Police block anti-war march to GOP convention

Several people who refused to clear the area Thursday were arrested after a planned, anti-war march to the site of the Republican National Convention became a sit-in after police blocked the protest route.

Hundreds tried to cross two different bridges leading from the state Capitol to the Xcel Energy Center, where Sen. John McCain was accepting his party’s nomination for president. But they were met by lines of police, in gas masks and riot gear, who blocked the bridges after the marchers’ permit expired.

Police began making arrests about two hours into the standoff as the crowd dwindled from about 1,000 to around 100.

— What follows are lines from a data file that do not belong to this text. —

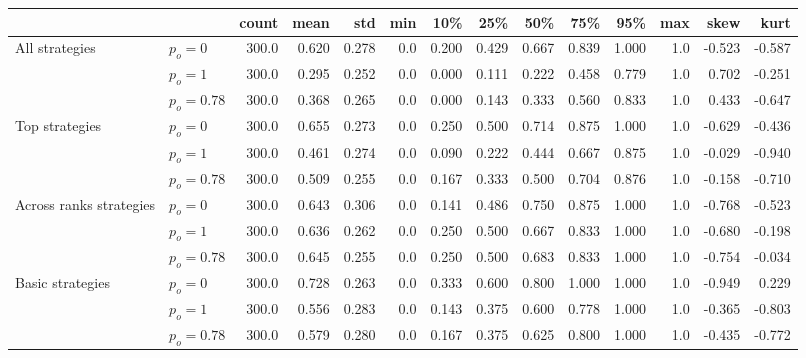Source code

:\begin{tabular}{llrrrrrrrrrrrr}
\toprule
                 &            &  count &   mean &    std &  min &    10\% &    25\% &    50\% &    75\% &    95\% &  max &   skew &   kurt \\
\midrule
All strategies & $p_o=0$ &  300.0 &  0.620 &  0.278 &  0.0 &  0.200 &  0.429 &  0.667 &  0.839 &  1.000 &  1.0 & -0.523 & -0.587 \\
                 & $p_o=1$ &  300.0 &  0.295 &  0.252 &  0.0 &  0.000 &  0.111 &  0.222 &  0.458 &  0.779 &  1.0 &  0.702 & -0.251 \\
                 & $p_o=0.78$ &  300.0 &  0.368 &  0.265 &  0.0 &  0.000 &  0.143 &  0.333 &  0.560 &  0.833 &  1.0 &  0.433 & -0.647 \\
                 \midrule
Top strategies & $p_o=0$ &  300.0 &  0.655 &  0.273 &  0.0 &  0.250 &  0.500 &  0.714 &  0.875 &  1.000 &  1.0 & -0.629 & -0.436 \\
                 & $p_o=1$ &  300.0 &  0.461 &  0.274 &  0.0 &  0.090 &  0.222 &  0.444 &  0.667 &  0.875 &  1.0 & -0.029 & -0.940 \\
                 & $p_o=0.78$ &  300.0 &  0.509 &  0.255 &  0.0 &  0.167 &  0.333 &  0.500 &  0.704 &  0.876 &  1.0 & -0.158 & -0.710 \\
                 \midrule
Across ranks strategies & $p_o=0$ &  300.0 &  0.643 &  0.306 &  0.0 &  0.141 &  0.486 &  0.750 &  0.875 &  1.000 &  1.0 & -0.768 & -0.523 \\
                 & $p_o=1$ &  300.0 &  0.636 &  0.262 &  0.0 &  0.250 &  0.500 &  0.667 &  0.833 &  1.000 &  1.0 & -0.680 & -0.198 \\
                 & $p_o=0.78$ &  300.0 &  0.645 &  0.255 &  0.0 &  0.250 &  0.500 &  0.683 &  0.833 &  1.000 &  1.0 & -0.754 & -0.034 \\
                 \midrule
Basic strategies & $p_o=0$ &  300.0 &  0.728 &  0.263 &  0.0 &  0.333 &  0.600 &  0.800 &  1.000 &  1.000 &  1.0 & -0.949 &  0.229 \\
                 & $p_o=1$ &  300.0 &  0.556 &  0.283 &  0.0 &  0.143 &  0.375 &  0.600 &  0.778 &  1.000 &  1.0 & -0.365 & -0.803 \\
                 & $p_o=0.78$ &  300.0 &  0.579 &  0.280 &  0.0 &  0.167 &  0.375 &  0.625 &  0.800 &  1.000 &  1.0 & -0.435 & -0.772 \\
\bottomrule
\end{tabular}
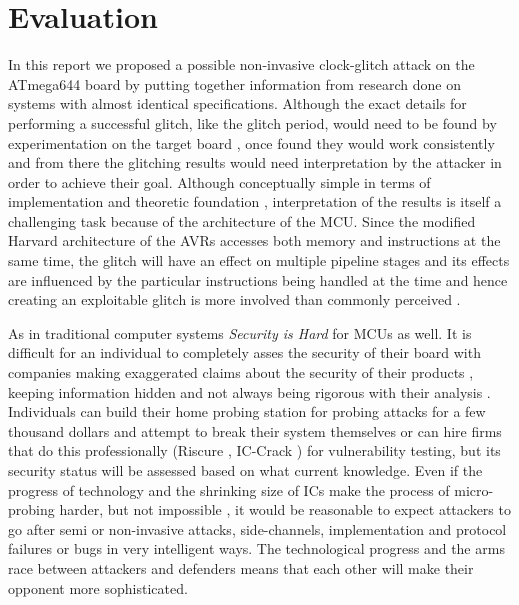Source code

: \section{Evaluation}
\label{sec:conclusion}
In this report we proposed a possible non-invasive clock-glitch attack on the ATmega644 board by putting together information from research done on systems with almost identical specifications. Although the exact details for performing a successful glitch, like the glitch period, would need to be found by experimentation on the target board \citep{glitches_paper}, once found they would work consistently \citep{glitches_paper} and from there the glitching results would need interpretation by the attacker in order to achieve their goal. Although conceptually simple in terms of implementation and theoretic foundation \citep{sergei:thesis} \citep{glitches_paper}, interpretation of the results is itself a challenging task \citep{glitches_paper} because of the architecture of the MCU. Since the modified Harvard architecture of the AVRs accesses both memory and instructions at the same time, the glitch will have an effect on multiple pipeline stages and its effects are influenced by the particular instructions being handled at the time and hence creating an exploitable glitch is more involved than commonly perceived \citep{glitches_paper}. 

As in traditional computer systems \emph{Security is Hard} for MCUs as well. It is difficult for an individual to completely asses the security of their board with companies making exaggerated claims about the security of their products \citep{sergei:thesis}, keeping information hidden and not always being rigorous with their analysis \citep{sergei:thesis}. Individuals can build their home probing station for probing attacks for a few thousand dollars \citep{sergei:thesis} \citep{low_cost_probing} and attempt to break their system themselves or can hire firms that do this professionally (Riscure \citep{website:riscure}, {IC-Crack} \citep{atmel_mcu_crack}) for vulnerability testing, but its security status will be assessed based on what current knowledge. Even if the progress of technology and the shrinking size of ICs make the process of micro-probing harder, but not impossible \citep{sergei:thesis} \citep{gutman:memory_remanence}, it would be reasonable to expect attackers to go after semi or non-invasive attacks, side-channels, implementation and protocol failures or bugs in very intelligent ways. The technological progress and the arms race between attackers and defenders means that each other will make their opponent more sophisticated.

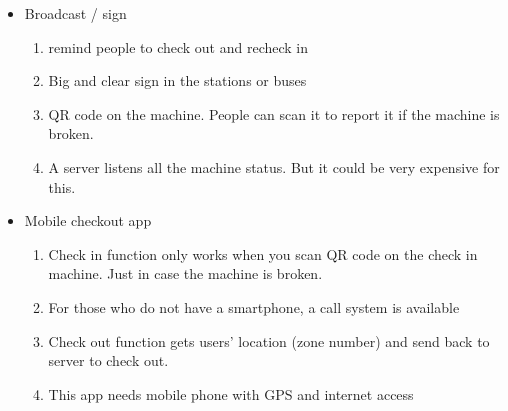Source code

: \begin{enumerate}
\begin{itemize}
			\item Broadcast / sign
				\begin{enumerate}
					\item remind people to check out and recheck in
					\item Big and clear sign in the stations or buses
					\item QR code on the machine. People can scan it to report it if the machine is broken.
					\item A server listens all the machine status. But it could be very expensive for this.  
				\end{enumerate}
			
			\item Mobile checkout app
				\begin{enumerate}
					\item Check in function only works when you scan QR code on the check in machine. Just in case the machine is broken.
					\item For those who do not have a smartphone, a call system is available
					\item Check out function gets users’ location (zone number) and send back to server to check out.
					\item This app needs mobile phone with GPS and internet access
				\end{enumerate}
			
		\end{itemize}

\end{enumerate}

“The important thing is even though we didn’t have a permit to march, people have decided they want to keep protesting despite all these riot police,” said Meredith Aby, a member of the Anti-War Committee.

Even as police made arrests, the mood was more relaxed than earlier in the week, when violence erupted.

It even turned festive at times.

Younger people did cartwheels, and tourists came to check out the spectacle. The chants, which were political at the outset, turned silly a couple hours in.

“You’re sexy, you’re cute, take off the riot suit,” protesters serenaded those blocking their path.

Besides the arrests at the sit-in, a young couple lying on the Capitol lawn was arrested before the march began.

St. Paul Police Sgt. John Lozoya said the man was suspected of breaking a window at a Macy’s during a march downtown on Monday. He did not know why the other person, a young woman, was arrested.

Protesters circled the officers, chanting “Let them go, let them go,” as they made the arrests.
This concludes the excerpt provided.